А Сымон, теребя нервными пальцами угол газеты, с не­ожиданным воодушевлением продолжал:

— Я много видел женщин, всяких. Но такую я встре­тил впервые. Она так смотрит на людей, на вас, на меня, что сразу понимаешь — видит насквозь. Не она вам, па­трон, нужна, а вы — ей. Вот увидите, она превратит вас в куклу. Поиграет и бросит. Когда я гляжу на нее, то ка­жется, что за нею скрывается что-то — такое интересное, как в книжках, которых уже не пишут. А мне хочется знать, что это такое.

— Ты влюбился, мальчик...

— Я? Я не знаю, что это такое. Переспать — можно с кем хочешь, особенно теперь. Послушайте, Пилипович, бросьте вы все это, всех этих «культурных деятелей», этих «генералов», пусть «князь», рудольфы и рихтеры выпуты­ваются сами. Может, мы еще найдем, как прочитать ин­тересную книгу.

— Я прочитал все.

— А я нет! Я жулик, вор, последний гвоздь ржавый... У меня горит душа, когда я знаю, что даже женщины... такие, как Вера...

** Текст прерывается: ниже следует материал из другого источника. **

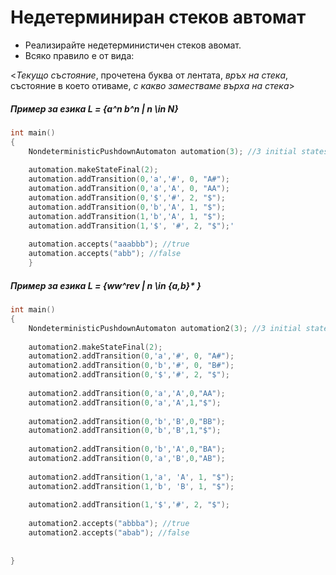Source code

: 
# Недетерминиран стеков автомат

  - Реализирайте недетерминистичен стеков авомат.
  - Всяко правило е от вида:
  
  
<*Текущо състояние*, прочетена буква от лентата, *връх на стека*, състояние в което отиваме, *с какво заместваме върха на стека*>

##### Пример за езика L = {a^n b^n | n \in N}


```c++
int main()
{
    NondeterministicPushdownAutomaton automation(3); //3 initial states
    
    automation.makeStateFinal(2);    
    automation.addTransition(0,'a','#', 0, "A#");
    automation.addTransition(0,'a','A', 0, "AA");
    automation.addTransition(0,'$','#', 2, "$");
    automation.addTransition(0,'b','A', 1, "$");
    automation.addTransition(1,'b','A', 1, "$");
    automation.addTransition(1,'$', '#', 2, "$");'  
    
    automation.accepts("aaabbb"); //true
    automation.accepts("abb"); //false
    }
```

##### Пример за езика L = {ww^rev | n \in {a,b}* }

```c++
int main()
{
    NondeterministicPushdownAutomaton automation2(3); //3 initial states
    
    automation2.makeStateFinal(2);    
    automation2.addTransition(0,'a','#', 0, "A#");
    automation2.addTransition(0,'b','#', 0, "B#");
    automation2.addTransition(0,'$','#', 2, "$");
    
    automation2.addTransition(0,'a','A',0,"AA");
    automation2.addTransition(0,'a','A',1,"$");
    
    automation2.addTransition(0,'b','B',0,"BB");
    automation2.addTransition(0,'b','B',1,"$");
    
    automation2.addTransition(0,'b','A',0,"BA");
    automation2.addTransition(0,'a','B',0,"AB");
    
    automation2.addTransition(1,'a', 'A', 1, "$");
    automation2.addTransition(1,'b', 'B', 1, "$");
    
    automation2.addTransition(1,'$','#', 2, "$");
    
    automation2.accepts("abbba"); //true
    automation2.accepts("abab"); //false
    
    
}
```

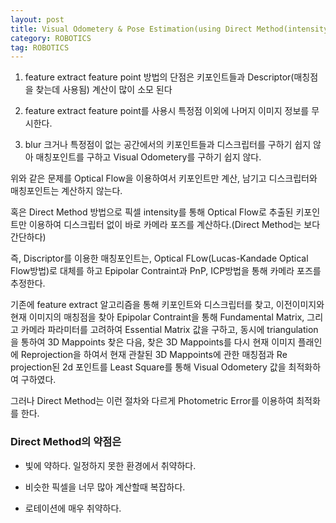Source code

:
 ```yaml
---
layout: post
title: Visual Odometery & Pose Estimation(using Direct Method(intensity))
category: ROBOTICS
tag: ROBOTICS
---
```


1. feature extract feature point 방법의 단점은 키포인트들과 Descriptor(매칭점을 찾는데 사용됨) 계산이 많이 소모 된다

2. feature extract feature point를 사용시 특정점 이외에 나머지 이미지 정보를 무시한다.

3. blur 크거나 특정점이 없는 공간에서의 키포인트들과 디스크립터를 구하기 쉽지 않아 매칭포인트를 구하고 Visual Odometery를 구하기 쉽지 않다.

위와 같은 문제를 Optical Flow을 이용하여서 키포인트만 계산, 남기고 디스크립터와 매칭포인트는 계산하지 않는다.

혹은 Direct Method 방법으로 픽셀 intensity를 통해 Optical Flow로 추출된 키포인트만 이용하여 디스크립터 없이 바로 카메라 포즈를 계산하다.(Direct Method는 보다 간단하다)

즉, Discriptor를 이용한 매칭포인트는, Optical FLow(Lucas-Kandade Optical Flow방법)로 대체를 하고 Epipolar Contraint과 PnP, ICP방법을 통해 카메라 포즈를 추정한다.

기존에 feature extract 알고리즘을 통해 키포인트와 디스크립터를 찾고, 이전이미지와 현재 이미지의 매칭점을 찾아 Epipolar Contraint을 통해 Fundamental Matrix, 그리고 카메라 파라미터를 고려하여 Essential Matrix 값을 구하고, 동시에 triangulation 을 통하여 3D Mappoints 찾은 다음, 찾은 3D Mappoints를 다시 현재 이미지 플래인에 Reprojection을 하여서 현재 관찰된 3D Mappoints에 관한 매칭점과 Re projection된 2d 포인트를 Least Square를 통해 Visual Odometery 값을 최적화하여 구하였다.

그러나 Direct Method는 이런 절차와 다르게 Photometric Error를 이용하여 최적화를 한다.

### Direct Method의 약점은

- 빛에 약하다. 일정하지 못한 환경에서 취약하다.

- 비슷한 픽셀을 너무 많아 계산할때 복잡하다.

- 로테이션에 매우 취약하다.
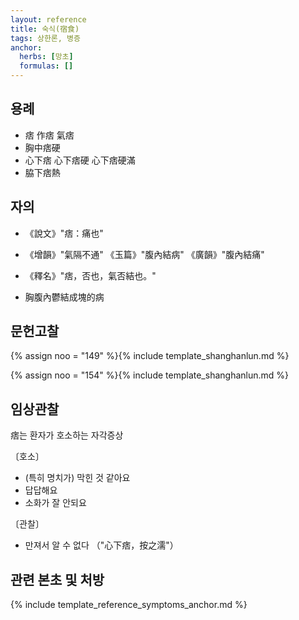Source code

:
 ```yaml
---
layout: reference
title: 숙식(宿食)
tags: 상한론, 병증
anchor:
  herbs: [망초]
  formulas: []
---
```



## 용례

* 痞 作痞 氣痞
* 胸中痞硬
* 心下痞 心下痞硬 心下痞硬滿
* 脇下痞熱

## 자의

* 《說文》"痞：痛也"
* 《增韻》"氣隔不通" 《玉篇》"腹內結病" 《廣韻》"腹內結痛"
* 《釋名》"痞，否也，氣否結也。"

* 胸腹內鬱結成塊的病


## 문헌고찰

{% assign noo = "149" %}{% include template_shanghanlun.md %}

{% assign noo = "154" %}{% include template_shanghanlun.md %}

## 임상관찰

痞는 환자가 호소하는 자각증상

〔호소〕

* (특히 명치가) 막힌 것 같아요
* 답답해요
* 소화가 잘 안되요

〔관찰〕

* 만져서 알 수 없다 （"心下痞，按之濡"）


## 관련 본초 및 처방


{% include template_reference_symptoms_anchor.md %}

Терешко пустился на другую уловку:

— Ничего в ней нет, это обман. Она такая же, как и я, в этой обстановке ориентируется на то, что легче. Каждый из нас спасает свою шкуру от немцев.

— Те, что придут после них, не сдерут ее?

— За немцами идем мы...

Сымон схватился за голову и неестественно громко захохотал. Красивое его лицо стало красным и страшным. Эта неожиданная трансформация поразила Терешко:

— Успокойся, Сымон, выпей...

— Шнапс? Вот лекарство от всех болезней и от всех мировых проблем! Вы придете за немцами? Хо! — Он вскинул вверх руку; пальцы его дрожали.— За ними при­дут мужички, разные, те самые, которых вы боитесь, при­дут Веры! И тогда нам — конец! — Он провел пальцами по шее.— Но у вас все-таки идеи, хоть цена им грош а базарный день... А с какой стати я в двадцать пять лет должен гибнуть?

И он быстро вышел. Терешко подался было к двери, но тут же остановился. У таких, как Сымон, есть нюх — буд­то у гончих... А что если он что-то заметил за Верой? Не останавливать его, дать волю... А может, и правда — по­вернуть на сто восемьдесят градусов? Но кто поверит те­перь? Глотнув воды, трудно рассчитывать, что не доста­нешь дна. И долго ли все это будет продолжаться? Терешко опустился в кресло и закрыл глаза.